• **WHAT YOU HAVE TO DO**: Would you restate every entry that follows, word for word, and leave out the pictures?
'''
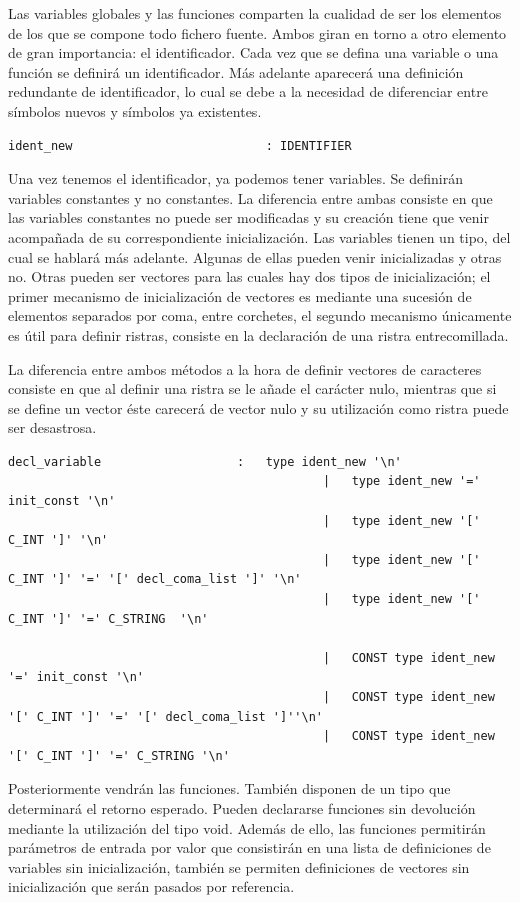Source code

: \documentclass[a4paper,10pt]{article}
\begin{document}
Las variables globales y las funciones comparten la cualidad de ser los elementos de los que se compone todo fichero fuente. Ambos giran en torno a otro elemento de gran importancia: el identificador. Cada vez que se defina una variable o una función se definirá un identificador. Más adelante aparecerá una definición redundante de identificador, lo cual se debe a la necesidad de diferenciar entre símbolos nuevos y símbolos ya existentes.

\begin{lstlisting}
ident_new							: IDENTIFIER 
\end{lstlisting}

Una vez tenemos el identificador, ya podemos tener variables. Se definirán variables constantes y no constantes. La diferencia entre ambas consiste en que las variables constantes no puede ser modificadas y su creación tiene que venir acompañada de su correspondiente inicialización. Las variables tienen un tipo, del cual se hablará más adelante. Algunas de ellas pueden venir inicializadas y otras no. Otras pueden ser vectores para las cuales hay dos tipos de inicialización; el primer mecanismo de inicialización de vectores es mediante una sucesión de elementos separados por coma, entre corchetes, el segundo mecanismo únicamente es útil para definir ristras, consiste en la declaración de una ristra entrecomillada.

La diferencia entre ambos métodos a la hora de definir vectores de caracteres consiste en que al definir una ristra se le añade el carácter nulo, mientras que si se define un vector éste carecerá de vector nulo y su utilización como ristra puede ser desastrosa.

\begin{lstlisting}
decl_variable					:	type ident_new '\n' 
											|	type ident_new '=' init_const '\n' 
											|	type ident_new '[' C_INT ']' '\n' 
											|	type ident_new '[' C_INT ']' '=' '[' decl_coma_list ']' '\n' 
											|	type ident_new '[' C_INT ']' '=' C_STRING  '\n' 
												
											|	CONST type ident_new '=' init_const '\n' 
											|	CONST type ident_new '[' C_INT ']' '=' '[' decl_coma_list ']''\n' 
											|	CONST type ident_new '[' C_INT ']' '=' C_STRING '\n' 
\end{lstlisting}

Posteriormente vendrán las funciones. También disponen de un tipo que determinará el retorno esperado. Pueden declararse funciones sin devolución mediante la utilización del tipo void. Además de ello, las funciones permitirán parámetros de entrada por valor que consistirán en una lista de definiciones de variables sin inicialización, también se permiten definiciones de vectores sin inicialización que serán pasados por referencia.
\end{document}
'''
• **ANSWER BOX**:
Source code

: \documentclass[a4paper,10pt]{article}
\begin{document}
Las variables globales y las funciones comparten la cualidad de ser los elementos de los que se compone todo fichero fuente. Ambos giran en torno a otro elemento de gran importancia: el identificador. Cada vez que se defina una variable o una función se definirá un identificador. Más adelante aparecerá una definición redundante de identificador, lo cual se debe a la necesidad de diferenciar entre símbolos nuevos y símbolos ya existentes.

\begin{lstlisting}
ident_new							: IDENTIFIER 
\end{lstlisting}

Una vez tenemos el identificador, ya podemos tener variables. Se definirán variables constantes y no constantes. La diferencia entre ambas consiste en que las variables constantes no puede ser modificadas y su creación tiene que venir acompañada de su correspondiente inicialización. Las variables tienen un tipo, del cual se hablará más adelante. Algunas de ellas pueden venir inicializadas y otras no. Otras pueden ser vectores para las cuales hay dos tipos de inicialización; el primer mecanismo de inicialización de vectores es mediante una sucesión de elementos separados por coma, entre corchetes, el segundo mecanismo únicamente es útil para definir ristras, consiste en la declaración de una ristra entrecomillada.

La diferencia entre ambos métodos a la hora de definir vectores de caracteres consiste en que al definir una ristra se le añade el carácter nulo, mientras que si se define un vector éste carecerá de vector nulo y su utilización como ristra puede ser desastrosa.

\begin{lstlisting}
decl_variable					:	type ident_new '\n' 
											|	type ident_new '=' init_const '\n' 
											|	type ident_new '[' C_INT ']' '\n' 
											|	type ident_new '[' C_INT ']' '=' '[' decl_coma_list ']' '\n' 
											|	type ident_new '[' C_INT ']' '=' C_STRING  '\n' 
												
											|	CONST type ident_new '=' init_const '\n' 
											|	CONST type ident_new '[' C_INT ']' '=' '[' decl_coma_list ']''\n' 
											|	CONST type ident_new '[' C_INT ']' '=' C_STRING '\n' 
\end{lstlisting}

Posteriormente vendrán las funciones. También disponen de un tipo que determinará el retorno esperado. Pueden declararse funciones sin devolución mediante la utilización del tipo void. Además de ello, las funciones permitirán parámetros de entrada por valor que consistirán en una lista de definiciones de variables sin inicialización, también se permiten definiciones de vectores sin inicialización que serán pasados por referencia.
\end{document}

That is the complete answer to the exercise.